We write books about it.
We make pictograms of our activities -- with not one, but TWO beds.
And we like to know how much and how often the pros sleep! (Rinny Carfrae)
You can Google "Triathlete Sleep" and enjoy the 3.9 million resulting links! There are tons of articles written about the importance of sleep.
With early morning swims and runs and late nights up nurturing our Type A overachieving personalities we burn the candle at both ends. I probably average 6 hours of sleep a night. Sometimes I'll have a streak of 5 hours. That's not good, I know. I rarely ever need an alarm and am up by 5 or so most days.
This past week, coincidentally, I had numerous people comment on my sleep. It started when a now-graduated student of mine posted this quote that yes, I do recall saying, on my Facebook wall, "You need to do things that get you out of bed in the morning and keep you up late, being tired half the day but not caring because you love what you're doing" - Cortney Martin. Guilty. I had been talking about finding your passion.

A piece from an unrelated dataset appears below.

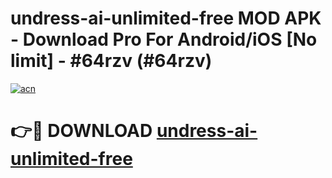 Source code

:# undress-ai-unlimited-free MOD APK - Download Pro For Android/iOS [No limit] - #64rzv (#64rzv)

[![acn](https://github.com/user-attachments/assets/0f9c940e-d8b0-45ae-aac7-cd30a18b3e1c)](https://apps.libra.edu.pl/?title=undress-ai-unlimited-free&ref=10FE)

# 👉🔴 DOWNLOAD [undress-ai-unlimited-free](https://apps.libra.edu.pl/?title=undress-ai-unlimited-free&ref=10FE)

Then shortly after, I was doing some late-night work/emailing and the final email back (he's a tri coach) at 10 pm said "thanks, and go to bed!" A few days later, a near midnight Facebook post alerted a friend that I was still up, and I got a text message saying I should be in bed and this was not a good time (pre-Boston) to mess with my sleep patterns. Then my son's friend (age 12) who is a frequent sleep-over guest, commented not once, but twice, how amazed he was that I stayed up until midnight. Funny!!
I'm taking the hints and I am going to work on my sleep schedule and see if I can't get a little more of that precious commodity.